Running Head: Health care Health Care Laws, Regulations and Standards Christina Brown Kaplan University IT128-01 Health Informatics I Professor Botts October 26, 2010 Health Care Laws, Regulations and Standards Its time for your annual check-up and the receptionist hands you a clip board with several sheets of paper requiring your personal information. The papers in it self seems harmless and the information appears generic, but thousand of patients withhold information that could be helpful to their treatment in fear of breach of confidentiality.
One of the main questions people hesitate to include within a Legal Health Record (LHR) is their social security number, which is considered a patient-identifier. Many Americans strive hard to keep their social security numbers from being made public or used for purposes other then intended. Various patients worry about volunteering too much information about health issues and concerns for fear that this information will be used to predetermine health insurance coverage, an employer hiring or firing them based on an illness or genetic condition or any number reasons stemming from fear of breach of confidentiality.
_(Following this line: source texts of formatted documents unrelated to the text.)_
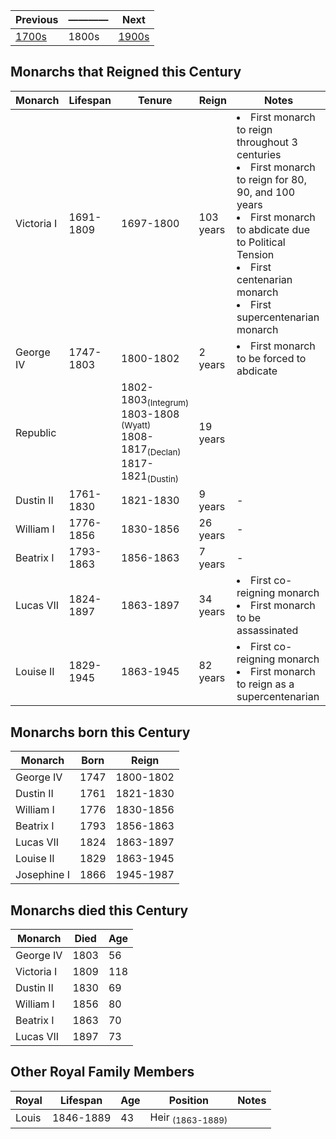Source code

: | Previous | ———— | Next |
| - | - | - |
| [1700s] | 1800s | [1900s] |

[1700s]: ../1700_1799/
[1900s]: ../1900_1999/

## Monarchs that Reigned this Century
| Monarch | Lifespan | Tenure | Reign | Notes |
| ------- | ------- | ------- | ----- | ------- |
| Victoria I | 1691-1809 | 1697-1800 | 103 years  | <li>First monarch to reign throughout 3 centuries</li><li>First monarch to reign for 80, 90, and 100 years</li><li>First monarch to abdicate due to Political Tension</li><li>First centenarian monarch</li><li>First supercentenarian monarch</li> |
| George IV | 1747-1803 | 1800-1802 | 2 years  | <li>First monarch to be forced to abdicate</li> |
| Republic || 1802-1803<sub>(Integrum)</sub><br>1803-1808 <sub>(Wyatt)</sub><br>1808-1817<sub>(Declan)</sub><br>1817-1821<sub>(Dustin)</sub> | 19 years  ||
| Dustin II | 1761-1830 | 1821-1830 | 9 years  |-|
| William I | 1776-1856 | 1830-1856 | 26 years  |-|
| Beatrix I | 1793-1863 | 1856-1863 | 7 years  |-|
| Lucas VII | 1824-1897 | 1863-1897 | 34 years  |<li>First co-reigning monarch</li><li>First monarch to be assassinated</li>|
| Louise II | 1829-1945 | 1863-1945 | 82 years  |<li>First co-reigning monarch</li><li>First monarch to reign as a supercentenarian</li>|

## Monarchs born this Century
| Monarch | Born | Reign |
| ------- | ------- | ----- |
| George IV | 1747 | 1800-1802 |
| Dustin II | 1761 | 1821-1830 |
| William I | 1776 | 1830-1856 |
| Beatrix I | 1793 | 1856-1863 |
| Lucas VII | 1824 | 1863-1897 |
| Louise II | 1829 | 1863-1945 |
| Josephine I | 1866 | 1945-1987 |


## Monarchs died this Century
| Monarch | Died | Age |
| ------- | ------- | ----- |
| George IV | 1803 | 56 |
| Victoria I | 1809 | 118 |
| Dustin II | 1830 | 69 |
| William I | 1856 | 80 |
| Beatrix I | 1863 | 70 |
| Lucas VII | 1897 | 73 |


## Other Royal Family Members

| Royal | Lifespan | Age | Position | Notes |
| ----- | -------- | --- | -------- | ----- |
| Louis | 1846-1889 | 43 | Heir <sub>(1863-1889)</sub> ||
Patients need to be reassured that health information shared with a medical professional will remain confidential. The U. S. Department of Health and Human Services (“HHS”) issued the Privacy Rule to implement the requirement of the Health Insurance Portability and Accountability Act of 1996 (“HIPAA”) (U. S. Department of Health & Human Services, 2009) . HIPAA set federal regulations and standards to protect patient information from being disclosed for purposes other then to treat and care for the patient.
Although HIPAA is a comprehensive federal regulation used to protect private health information each organization must be knowledgeable of their local state laws to ensure any regulations not covered under HIPAA are covered within their respectful state laws. Each state has Licensure, Certification and Accreditation procedures that outline protection for LHR. Licensure is the process that a facility must under to obtain legal approval to operate a business.
This process enforces state laws and regulation governing the physical conditions of the facility, fire safety, space allocations and sanitation. Many states include under their licensing laws professional standards and quality of care, content, retention, and authentication of patient medical records (Wager, Lee, and Glaser, 2009). Certification allows a health care organization to participate in the federal Medicare and Medicaid program for reimbursement. Once an organization has met federal certification standards accreditation can be met through the Joint Commission.
The Joint Commission is an organization that governs standards on patient safety, quality of patient care, treatment and services. Legal Health Record (LHR) is documentation of a patients’ information and services rendered by a healthcare professional or organization. The LHR is considered the official document of a patient and only a single copy should exist. LHR also includes “patient- identifiable source data, such as photographs, diagnostic images, tracings, and monitoring strips” (Wager, Lee, and Glaser, 2009).
HIPAA Privacy Rule ensure that health care organization receive patient consent before releasing information regarding treatment, payment and health care operations. A patient must give a second consent to disclosure non-routine or non-health related purpose. (U. S. Department of Health & Human Services, 2009). Privacy Rule states that patient medical records for minor children should be kept until the minor child reaches legal age and medical records for adults are to keep for ten years after the last visit to the medical professional or organization.
Organizations have an obligation to the patient to discard medical records according to state and federal laws. When medical records are to be destroyed stringent guidelines are to be followed and documentation of the material destroyed is logged with signature of witness and kept within the facility. Documentation can be destroyed by shredding, preferable using an accredited company or burning. Electronic records are safeguarded using from using people that are knowledgeable with the information technology field.
IT professional have a duty to monitor and backup information that are deemed confidential to private health care information. Patients are entitled to believe that their medical records will never be disclosed to third parties or released to any entity or individual without written consent authorizing that medical professional or organization to do so. HIPAA and each state have outlined laws, regulations and standards to enforce the protections of patients who seek the services of medical professionals.
HIPAA has been amended several times through Congress and is expected to be amended again in the near future to narrow so of the boarder scopes pertaining to patient privacy and confidentiality.
Reference: U. S. Department of Health & Human Services. (2009). Retrieved October 21, 2010 from Summary of the HIPAA Privacy Rule: http://www. hhs. gov/? ocr/? privacy/? hipaa/? understanding/? summary/? index. html#endnotes. Wager, K. A. , Lee, F. W. , & Glaser, J. P. (2009). Health Care Information systems A Practical Approach For Health Care Management. San Francisco, CA: Jossey-Bass.